The Mumbai Bench of the Income Tax Appellate Tribunal (ITAT) in the case of Crayon Group AS v. ACIT has held that “bank guarantee rates cannot be considered for benchmarking corporate guarantee fees.”
A corporate guarantee is a contract of guarantee in which a corporate entity agrees to compensate for the default on the part of the debtor, usually a subsidiary company of the guarantor. This transaction facilitates the process of receiving credit from banks and ensures that the debt is recoverable from either party– the principal debtor or the corporate guarantor.
While extending a guarantee, it is common practice to charge a certain fee or commission. However, in a corporate guarantee transaction, the holding company may not charge a commission for it may choose to be a guarantor for its own subsidiary company or an associated enterprise (AE). An AE for the purposes of transfer pricing regulations, is an enterprise that has an interdependent relationship with the guarantor company in matters of ownership, economic interests, or control. Such a relationship can extensively influence the pricing of transactions between them for tax purposes.

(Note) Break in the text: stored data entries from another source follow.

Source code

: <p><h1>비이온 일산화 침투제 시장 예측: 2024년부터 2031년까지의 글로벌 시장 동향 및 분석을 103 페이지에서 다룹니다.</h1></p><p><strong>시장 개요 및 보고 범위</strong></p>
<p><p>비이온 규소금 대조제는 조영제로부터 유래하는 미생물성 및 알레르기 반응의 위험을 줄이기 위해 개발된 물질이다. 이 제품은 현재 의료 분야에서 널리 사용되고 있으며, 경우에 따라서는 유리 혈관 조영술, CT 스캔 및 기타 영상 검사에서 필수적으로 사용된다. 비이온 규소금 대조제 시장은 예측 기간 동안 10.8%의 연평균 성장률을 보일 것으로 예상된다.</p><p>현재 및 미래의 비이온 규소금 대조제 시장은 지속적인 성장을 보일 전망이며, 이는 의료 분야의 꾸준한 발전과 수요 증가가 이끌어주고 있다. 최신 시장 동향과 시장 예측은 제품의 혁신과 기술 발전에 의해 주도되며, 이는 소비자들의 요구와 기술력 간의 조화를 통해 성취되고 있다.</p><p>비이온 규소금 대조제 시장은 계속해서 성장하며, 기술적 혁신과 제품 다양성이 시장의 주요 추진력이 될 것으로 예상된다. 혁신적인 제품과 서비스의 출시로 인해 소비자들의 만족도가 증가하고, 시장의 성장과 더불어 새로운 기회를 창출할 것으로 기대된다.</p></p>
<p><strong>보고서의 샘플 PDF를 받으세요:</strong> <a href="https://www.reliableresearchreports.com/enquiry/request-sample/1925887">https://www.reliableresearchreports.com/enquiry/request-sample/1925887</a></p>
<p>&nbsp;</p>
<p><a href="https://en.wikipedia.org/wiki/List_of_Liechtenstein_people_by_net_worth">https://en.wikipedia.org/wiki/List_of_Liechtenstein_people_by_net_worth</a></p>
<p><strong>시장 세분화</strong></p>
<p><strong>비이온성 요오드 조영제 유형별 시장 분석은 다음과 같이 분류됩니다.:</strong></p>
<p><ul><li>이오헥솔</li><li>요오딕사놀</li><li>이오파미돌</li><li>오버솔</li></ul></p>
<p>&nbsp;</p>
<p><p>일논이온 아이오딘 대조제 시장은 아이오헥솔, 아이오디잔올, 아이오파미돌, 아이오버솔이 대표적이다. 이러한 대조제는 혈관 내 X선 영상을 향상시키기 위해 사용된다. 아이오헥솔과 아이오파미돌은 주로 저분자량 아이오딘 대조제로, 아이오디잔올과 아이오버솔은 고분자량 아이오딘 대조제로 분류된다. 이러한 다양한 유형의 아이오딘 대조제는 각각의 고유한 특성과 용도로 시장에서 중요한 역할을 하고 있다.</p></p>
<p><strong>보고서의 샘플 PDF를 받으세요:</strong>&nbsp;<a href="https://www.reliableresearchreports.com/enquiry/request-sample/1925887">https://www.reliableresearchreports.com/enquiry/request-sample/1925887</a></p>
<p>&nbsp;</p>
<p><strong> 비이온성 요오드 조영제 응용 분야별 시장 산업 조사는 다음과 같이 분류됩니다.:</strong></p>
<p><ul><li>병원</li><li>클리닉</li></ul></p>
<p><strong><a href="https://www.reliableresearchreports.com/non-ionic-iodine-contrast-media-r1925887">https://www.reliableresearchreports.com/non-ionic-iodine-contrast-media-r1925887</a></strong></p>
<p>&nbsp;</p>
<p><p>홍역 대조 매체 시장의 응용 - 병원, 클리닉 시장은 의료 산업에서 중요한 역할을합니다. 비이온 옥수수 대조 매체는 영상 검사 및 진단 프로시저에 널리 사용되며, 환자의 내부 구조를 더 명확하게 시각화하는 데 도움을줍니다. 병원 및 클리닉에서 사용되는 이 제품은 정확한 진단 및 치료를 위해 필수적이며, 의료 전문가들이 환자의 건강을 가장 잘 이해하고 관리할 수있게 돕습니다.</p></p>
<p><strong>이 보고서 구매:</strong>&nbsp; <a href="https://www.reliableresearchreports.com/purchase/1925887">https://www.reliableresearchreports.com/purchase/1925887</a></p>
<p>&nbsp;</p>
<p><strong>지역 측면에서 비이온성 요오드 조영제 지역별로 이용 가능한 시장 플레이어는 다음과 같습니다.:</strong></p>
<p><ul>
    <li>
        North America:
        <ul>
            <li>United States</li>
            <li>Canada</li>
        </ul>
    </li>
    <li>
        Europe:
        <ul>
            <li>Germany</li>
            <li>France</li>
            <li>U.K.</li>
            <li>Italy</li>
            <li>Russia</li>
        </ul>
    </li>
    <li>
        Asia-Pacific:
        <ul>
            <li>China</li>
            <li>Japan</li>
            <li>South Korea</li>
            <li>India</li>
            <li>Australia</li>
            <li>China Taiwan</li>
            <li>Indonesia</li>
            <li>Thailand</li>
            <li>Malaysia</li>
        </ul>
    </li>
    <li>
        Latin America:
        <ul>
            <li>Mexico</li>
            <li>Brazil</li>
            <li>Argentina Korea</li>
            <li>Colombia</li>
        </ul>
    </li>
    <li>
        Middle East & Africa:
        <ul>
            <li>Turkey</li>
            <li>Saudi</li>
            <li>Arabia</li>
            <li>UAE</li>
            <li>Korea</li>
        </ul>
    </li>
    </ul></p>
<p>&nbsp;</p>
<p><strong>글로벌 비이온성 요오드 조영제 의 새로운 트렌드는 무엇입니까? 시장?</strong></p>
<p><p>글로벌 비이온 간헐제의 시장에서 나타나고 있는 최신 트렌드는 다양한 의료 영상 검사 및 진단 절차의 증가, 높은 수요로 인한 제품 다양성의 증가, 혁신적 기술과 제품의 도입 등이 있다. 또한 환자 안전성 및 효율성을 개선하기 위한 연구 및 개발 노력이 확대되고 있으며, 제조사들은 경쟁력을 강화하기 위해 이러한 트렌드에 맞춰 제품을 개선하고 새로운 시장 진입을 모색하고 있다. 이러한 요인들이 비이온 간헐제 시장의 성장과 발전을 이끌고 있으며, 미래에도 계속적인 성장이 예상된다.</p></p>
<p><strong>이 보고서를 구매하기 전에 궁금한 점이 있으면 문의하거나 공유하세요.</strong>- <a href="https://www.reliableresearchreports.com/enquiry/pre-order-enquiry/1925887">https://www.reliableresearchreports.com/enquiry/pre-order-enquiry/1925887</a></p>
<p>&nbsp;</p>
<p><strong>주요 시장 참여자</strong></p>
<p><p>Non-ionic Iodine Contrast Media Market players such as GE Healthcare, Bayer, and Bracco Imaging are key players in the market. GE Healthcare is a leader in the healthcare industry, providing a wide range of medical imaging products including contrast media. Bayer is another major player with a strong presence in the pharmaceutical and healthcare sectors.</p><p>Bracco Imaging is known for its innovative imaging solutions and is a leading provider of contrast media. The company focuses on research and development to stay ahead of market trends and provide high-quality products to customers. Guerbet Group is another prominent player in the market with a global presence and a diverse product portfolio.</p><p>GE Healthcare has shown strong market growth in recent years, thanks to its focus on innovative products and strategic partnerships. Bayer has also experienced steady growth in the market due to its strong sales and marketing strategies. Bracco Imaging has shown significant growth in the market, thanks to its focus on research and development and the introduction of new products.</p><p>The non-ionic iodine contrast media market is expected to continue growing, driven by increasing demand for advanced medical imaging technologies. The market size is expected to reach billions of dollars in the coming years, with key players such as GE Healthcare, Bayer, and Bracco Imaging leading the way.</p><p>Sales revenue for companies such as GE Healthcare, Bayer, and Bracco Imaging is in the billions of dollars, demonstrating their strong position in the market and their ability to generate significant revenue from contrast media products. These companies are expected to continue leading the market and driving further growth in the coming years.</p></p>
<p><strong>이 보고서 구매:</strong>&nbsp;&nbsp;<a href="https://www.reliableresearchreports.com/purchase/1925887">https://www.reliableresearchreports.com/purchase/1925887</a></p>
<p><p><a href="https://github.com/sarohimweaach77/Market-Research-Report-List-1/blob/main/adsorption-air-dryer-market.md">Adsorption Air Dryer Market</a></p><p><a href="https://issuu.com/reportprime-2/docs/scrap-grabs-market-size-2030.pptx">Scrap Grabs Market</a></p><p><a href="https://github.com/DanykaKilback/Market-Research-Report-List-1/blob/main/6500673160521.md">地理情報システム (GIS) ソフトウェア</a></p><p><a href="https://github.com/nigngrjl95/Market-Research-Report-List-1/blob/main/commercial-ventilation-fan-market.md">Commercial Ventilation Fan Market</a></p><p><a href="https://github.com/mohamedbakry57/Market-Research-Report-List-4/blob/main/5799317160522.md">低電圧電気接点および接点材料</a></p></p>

In transactions involving AEs, if the guarantee commission is charged by the guarantor company, it will have a bearing on the profit, income, losses, or assets of the business thereby bringing it within the ambit of an international transaction for purposes of calculating the arm’s length price (ALP). The term ‘arm's length price’ refers to the price at which transactions between AEs should be conducted, ensuring that they are consistent with prices that would be agreed upon between unrelated parties in similar transactions. To determine the arm's length price, the Income Tax Act prescribes the use of various methods. Hence, the choice of the method of computing ALP becomes paramount for the assessee as accordingly an adjustment, on account of the corporate guarantee issued to its AE, would have to be made.

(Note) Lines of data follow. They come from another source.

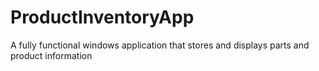 # ProductInventoryApp

A fully functional windows application that stores and displays parts and product information
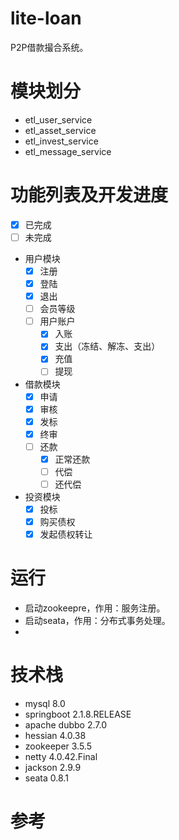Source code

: # lite-loan
P2P借款撮合系统。

# 模块划分
* etl_user_service
* etl_asset_service
* etl_invest_service
* etl_message_service

# 功能列表及开发进度

-[x] 已完成
-[ ] 未完成

* 用户模块
  - [x] 注册
  - [x] 登陆
  - [x] 退出
  - [ ] 会员等级
  - [ ] 用户账户
    - [x] 入账
    - [x] 支出（冻结、解冻、支出）
    - [x] 充值
    - [ ] 提现

* 借款模块
  - [x] 申请
  - [x] 审核
  - [x] 发标
  - [x] 终审
  - [ ] 还款
    - [x] 正常还款
    - [ ] 代偿
    - [ ] 还代偿

* 投资模块
  - [x] 投标
  - [x] 购买债权
  - [x] 发起债权转让

# 运行

- 启动zookeepre，作用：服务注册。
- 启动seata，作用：分布式事务处理。
- 

# 技术栈
- mysql 8.0
- springboot 2.1.8.RELEASE
- apache dubbo 2.7.0
- hessian 4.0.38
- zookeeper 3.5.5
- netty 4.0.42.Final
- jackson 2.9.9
- seata 0.8.1

# 参考

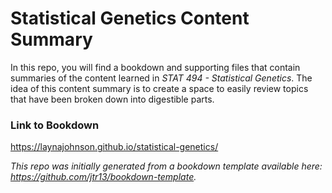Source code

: # Statistical Genetics Content Summary

In this repo, you will find a bookdown and supporting files that contain summaries of the content learned in 
*STAT 494 - Statistical Genetics*. The idea of this content summary is to create a space to easily review topics that have been broken down into digestible parts.

### Link to Bookdown

https://laynajohnson.github.io/statistical-genetics/


*This repo was initially generated from a bookdown template available here: https://github.com/jtr13/bookdown-template.*


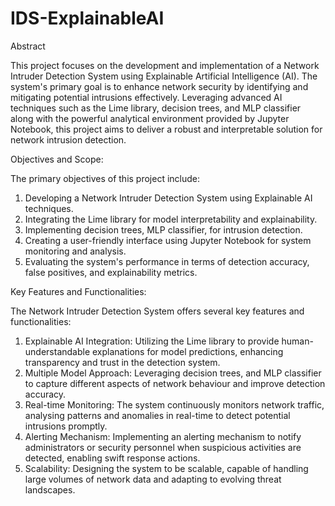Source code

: # IDS-ExplainableAI


Abstract

This project focuses on the development and implementation of a Network Intruder Detection System using Explainable Artificial Intelligence (AI). The system's primary goal is to enhance network security by identifying and mitigating potential intrusions effectively. Leveraging advanced AI techniques such as the Lime library, decision trees, and MLP classifier along with the powerful analytical environment provided by Jupyter Notebook, this project aims to deliver a robust and interpretable solution for network intrusion detection.

Objectives and Scope:

The primary objectives of this project include:

1. Developing a Network Intruder Detection System using Explainable AI techniques.
2. Integrating the Lime library for model interpretability and explainability.
3. Implementing decision trees, MLP classifier, for intrusion detection.
4. Creating a user-friendly interface using Jupyter Notebook for system monitoring and analysis.
5. Evaluating the system's performance in terms of detection accuracy, false positives, and explainability metrics.


Key Features and Functionalities:

The Network Intruder Detection System offers several key features and functionalities:

1. Explainable AI Integration: Utilizing the Lime library to provide human-understandable explanations for model predictions, enhancing transparency and trust in the detection system.
2. Multiple Model Approach: Leveraging decision trees, and  MLP classifier to capture different aspects of network behaviour and improve detection accuracy.
3. Real-time Monitoring: The system continuously monitors network traffic, analysing patterns and anomalies in real-time to detect potential intrusions promptly.
4. Alerting Mechanism: Implementing an alerting mechanism to notify administrators or security personnel when suspicious activities are detected, enabling swift response actions.
5. Scalability: Designing the system to be scalable, capable of handling large volumes of network data and adapting to evolving threat landscapes.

In India, a corporate guarantee provided by a holding company to its associated enterprise without a fee and with no direct impact on profits, income, or costs should not be considered an international transaction for the purpose of determining the ALP under the transfer pricing regulations. This is because such guarantees often serve strategic, business-driven purposes and may not have immediate financial implications. As such, they might not qualify as international transactions, as they do not substantially impact profits, income, losses, or assets.
However, the issue is that the courts and tribunals have not been able to provide for a settled principle to decide if corporate guarantee dealings which do not have any bearing on profits, income, losses, or assets are international transactions per se. The ambiguity continues to persist.
Therefore, the article aims to discuss whether the extension of corporate guarantee to an associated enterprise is essentially an international transaction or not. Further, the article also delves into why in an international transaction, bank guarantee rates cannot be used to benchmark corporate guarantee fees for the computation of the arm’s length price. The article discusses these pertinent questions in the context of the aforementioned order.
FACTS AND BACKGROUND
The Crayon Group (the assessee company), is a foreign company, incorporated in Norway. The assessee company had extended a corporate guarantee to its associated enterprise (AE), Crayon Software Exports India Private Limited. This guarantee was extended without charging any corporate guarantee fee or commission. The AE in the present case is a wholly owned subsidiary of the assessee company. The Hon'ble Dispute Resolution Panel (“DRP”), the Learned Assessing Officer, and the Learned Transfer Pricing Officer (“TPO”) considered this transaction to be an international transaction. Accordingly, they used an ad-hoc rate of 1% which was the arithmetic mean of bank guarantee quotes of three banks, for the determination of Arm’s Length Price (ALP). The arm’s-length price of the international transaction entered into by the assessee company was determined by the TPO. Accordingly, an adjustment of ₹ 950,000 was made, on account of the issuance of corporate guarantee. Although, pertinently, no guarantee commission was charged. The assessee submitted that this transaction was merely a shareholder’s activity and it did not require to be remunerated by the AE.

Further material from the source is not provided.